To clarify this question, philosophers have formally defined the notion of well-being (quality of life) in terms of what has final value for a person. There are three important aspects of this formal definition. First, to claim that a certain life is good, or of high quality, is to evaluate it in a positive way. The question of the good life is an evaluative question, not an empirical question that can be answered by empirical methods. Second, the type of value that is of relevance in this context is value for (prudential value). When we say that someone has a good life, we do not mean that her life is, for example, morally good but prudentially good or good for her. The question of the good life is about what kind of life is good for the person who lives it. And third, the relevant prudential values are final rather than instrumental. Not everything that makes a life good for a person belongs to her quality of life as such, for example, having a decent income. The reason for this is that money is only good for us as means, that is, instrumentally valuable. However, a person's quality of life is constituted by those things (states of affairs) that are good as ends, that is, have final value. To have a good life is to have a lot of positive final value (and little negative final value) in one's life.

Parfit's Three Theories

The different answers to this question can be classified in somewhat different ways. Most of the modern discussion of well-being is based on Derek Parfit's distinction between three kinds of conceptions of the good life, namely, hedonistic theories, desire-fulfillment theories, and objective list theories.
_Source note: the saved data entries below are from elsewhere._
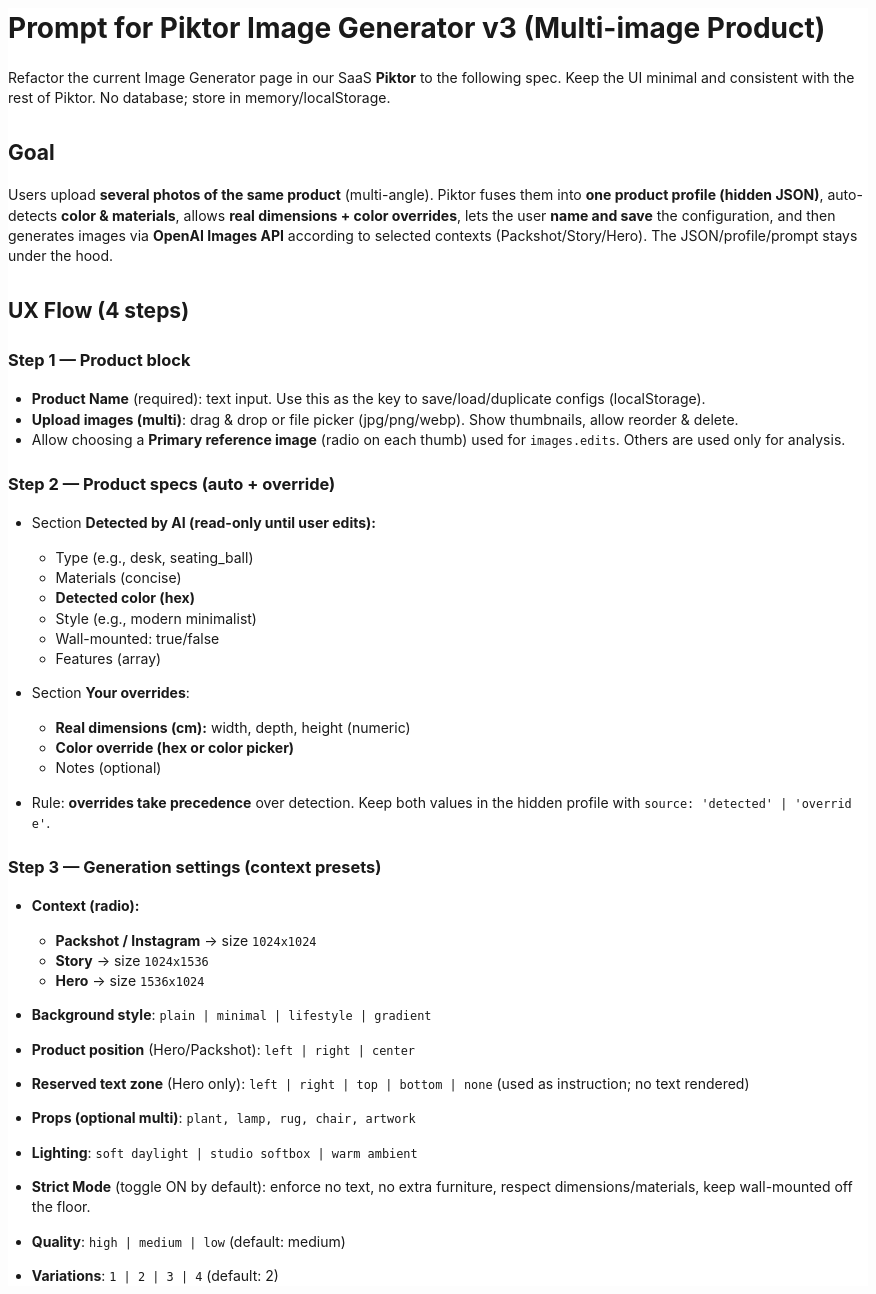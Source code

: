 # Prompt for Piktor Image Generator v3 (Multi-image Product)

Refactor the current Image Generator page in our SaaS **Piktor** to the following spec. Keep the UI minimal and consistent with the rest of Piktor. No database; store in memory/localStorage.

## Goal

Users upload **several photos of the same product** (multi-angle). Piktor fuses them into **one product profile (hidden JSON)**, auto-detects **color & materials**, allows **real dimensions + color overrides**, lets the user **name and save** the configuration, and then generates images via **OpenAI Images API** according to selected contexts (Packshot/Story/Hero). The JSON/profile/prompt stays under the hood.

## UX Flow (4 steps)

### Step 1 — Product block

* **Product Name** (required): text input. Use this as the key to save/load/duplicate configs (localStorage).
* **Upload images (multi)**: drag & drop or file picker (jpg/png/webp). Show thumbnails, allow reorder & delete.
* Allow choosing a **Primary reference image** (radio on each thumb) used for `images.edits`. Others are used only for analysis.

### Step 2 — Product specs (auto + override)

* Section **Detected by AI (read-only until user edits):**

  * Type (e.g., desk, seating\_ball)
  * Materials (concise)
  * **Detected color (hex)**
  * Style (e.g., modern minimalist)
  * Wall-mounted: true/false
  * Features (array)
* Section **Your overrides**:

  * **Real dimensions (cm):** width, depth, height (numeric)
  * **Color override (hex or color picker)**
  * Notes (optional)
* Rule: **overrides take precedence** over detection. Keep both values in the hidden profile with `source: 'detected' | 'override'`.

### Step 3 — Generation settings (context presets)

* **Context (radio):**

  * **Packshot / Instagram** → size `1024x1024`
  * **Story** → size `1024x1536`
  * **Hero** → size `1536x1024`
* **Background style**: `plain | minimal | lifestyle | gradient`
* **Product position** (Hero/Packshot): `left | right | center`
* **Reserved text zone** (Hero only): `left | right | top | bottom | none` (used as instruction; no text rendered)
* **Props (optional multi)**: `plant, lamp, rug, chair, artwork`
* **Lighting**: `soft daylight | studio softbox | warm ambient`
* **Strict Mode** (toggle ON by default): enforce no text, no extra furniture, respect dimensions/materials, keep wall-mounted off the floor.
* **Quality**: `high | medium | low` (default: medium)
* **Variations**: `1 | 2 | 3 | 4` (default: 2)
On the hedonistic theory, the good life is identical with the pleasant life. The only thing that has positive final value for a person is pleasant experience (to feel good), and the only thing that has negative final value for a person is to feel bad. The prudential value of a life is a function of how much pleasure and displeasure it contains.

According to the desire-fulfillment theory (desire theory, preferentialism), someone has a good life only if she has the kind of life that she herself wants to have. The only thing that has positive final value for a person is that her intrinsic desires are fulfilled, and the only thing that has negative final value for a person is that her intrinsic aversions are fulfilled, that she gets what she does not want. The desire theory is commonly regarded as a formal rather than a substantive theory of well-being. Instead of making substantive claims about what is good for us, it specifies a formal criterion that helps us determine what is good for us, namely, that something has final value for a person if and only if (and because) she desires it intrinsically, as an end. (It is worth noting that even though hedonism is almost always regarded as a substantive theory, it has also been conceived of as formal, e.g., by various economists. On the formal interpretation of hedonism, prudential value is not attributed to the pleasant experiences themselves but to the different objects in which the subject takes pleasure.)